[Plain-text document sources]
== Segment start ==

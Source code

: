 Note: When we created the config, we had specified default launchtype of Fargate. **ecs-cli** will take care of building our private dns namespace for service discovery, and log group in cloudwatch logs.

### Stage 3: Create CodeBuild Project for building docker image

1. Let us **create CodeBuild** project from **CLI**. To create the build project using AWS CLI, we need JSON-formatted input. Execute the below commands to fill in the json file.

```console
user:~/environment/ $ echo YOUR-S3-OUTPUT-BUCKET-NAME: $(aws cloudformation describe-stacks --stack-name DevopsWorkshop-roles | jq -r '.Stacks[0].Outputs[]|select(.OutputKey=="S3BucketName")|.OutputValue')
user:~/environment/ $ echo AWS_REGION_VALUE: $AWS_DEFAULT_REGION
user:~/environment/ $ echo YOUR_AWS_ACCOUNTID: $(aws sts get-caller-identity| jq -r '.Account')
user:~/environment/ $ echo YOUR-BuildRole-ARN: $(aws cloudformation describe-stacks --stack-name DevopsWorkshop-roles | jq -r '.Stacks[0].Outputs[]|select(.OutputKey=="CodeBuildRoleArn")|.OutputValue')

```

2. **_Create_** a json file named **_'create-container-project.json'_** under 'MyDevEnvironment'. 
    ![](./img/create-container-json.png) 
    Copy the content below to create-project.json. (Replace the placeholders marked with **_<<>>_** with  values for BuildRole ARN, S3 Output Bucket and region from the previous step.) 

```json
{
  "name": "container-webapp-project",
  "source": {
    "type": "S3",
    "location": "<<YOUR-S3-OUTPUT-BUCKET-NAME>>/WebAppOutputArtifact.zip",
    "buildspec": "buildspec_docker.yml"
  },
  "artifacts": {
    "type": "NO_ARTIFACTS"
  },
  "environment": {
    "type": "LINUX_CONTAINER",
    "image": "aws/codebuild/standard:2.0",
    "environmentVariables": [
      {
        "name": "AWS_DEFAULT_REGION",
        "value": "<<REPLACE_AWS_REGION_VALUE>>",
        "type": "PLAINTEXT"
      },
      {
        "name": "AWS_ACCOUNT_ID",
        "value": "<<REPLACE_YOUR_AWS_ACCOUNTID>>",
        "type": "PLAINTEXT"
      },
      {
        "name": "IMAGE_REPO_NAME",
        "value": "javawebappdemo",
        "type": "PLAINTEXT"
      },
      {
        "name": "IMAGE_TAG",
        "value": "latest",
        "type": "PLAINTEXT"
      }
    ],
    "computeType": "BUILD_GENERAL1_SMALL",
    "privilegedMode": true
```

== Segment end ==
== Segment start ==

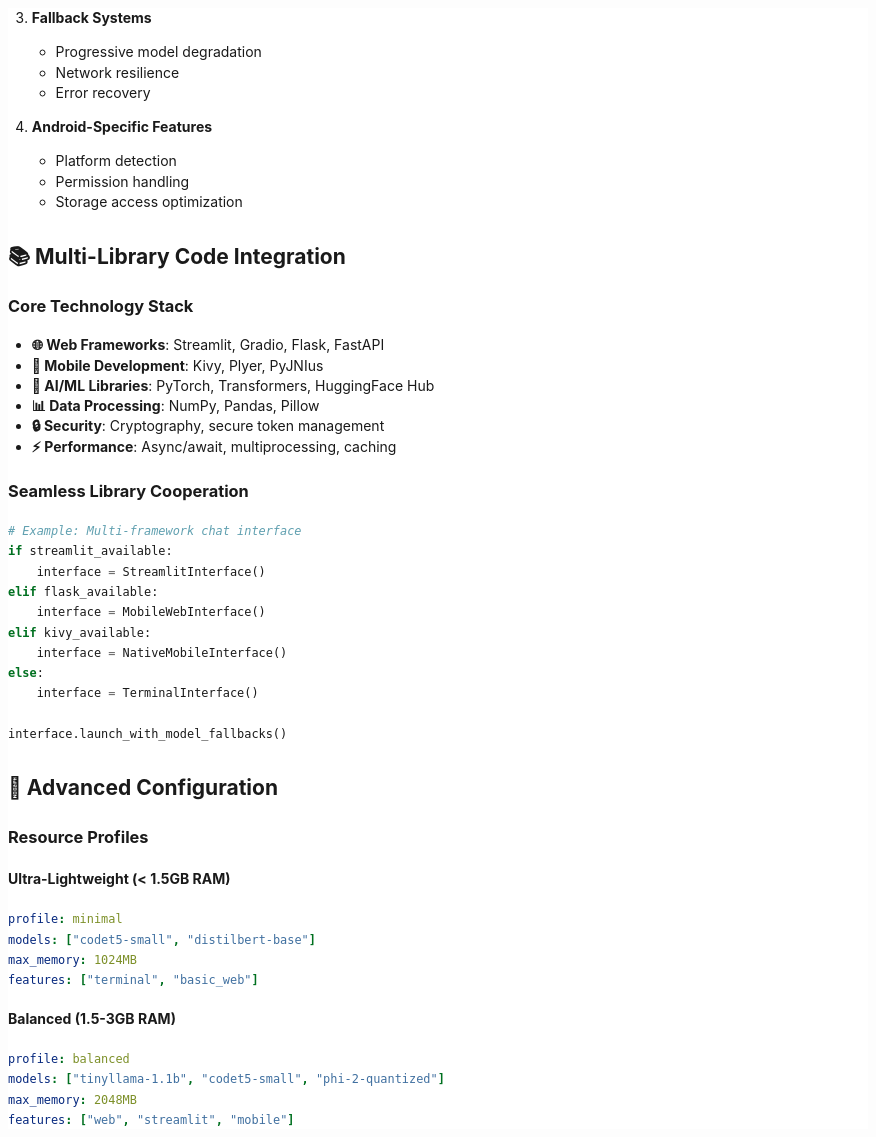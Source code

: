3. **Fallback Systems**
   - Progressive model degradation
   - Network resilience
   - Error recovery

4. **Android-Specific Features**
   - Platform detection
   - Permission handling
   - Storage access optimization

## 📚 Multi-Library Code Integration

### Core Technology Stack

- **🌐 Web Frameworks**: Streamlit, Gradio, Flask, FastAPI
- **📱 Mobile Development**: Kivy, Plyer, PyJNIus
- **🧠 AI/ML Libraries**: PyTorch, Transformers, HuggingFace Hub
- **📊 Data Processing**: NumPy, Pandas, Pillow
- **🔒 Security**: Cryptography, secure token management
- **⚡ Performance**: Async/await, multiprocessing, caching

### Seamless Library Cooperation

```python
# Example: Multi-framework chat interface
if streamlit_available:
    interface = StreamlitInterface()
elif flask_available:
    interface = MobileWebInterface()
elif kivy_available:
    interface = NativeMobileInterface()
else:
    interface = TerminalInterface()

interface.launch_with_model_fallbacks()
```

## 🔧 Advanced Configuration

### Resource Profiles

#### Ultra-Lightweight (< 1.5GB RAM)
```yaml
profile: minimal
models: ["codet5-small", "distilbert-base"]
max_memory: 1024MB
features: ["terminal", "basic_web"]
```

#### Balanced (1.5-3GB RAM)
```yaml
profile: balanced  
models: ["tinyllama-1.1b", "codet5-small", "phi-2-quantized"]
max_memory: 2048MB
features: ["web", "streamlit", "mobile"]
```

== Segment end ==

- EXERCISE
Filter the records above for lines containing the word "Library", and copy those lines.

- EXERCISE OUTPUT
## 📚 Multi-Library Code Integration
### Seamless Library Cooperation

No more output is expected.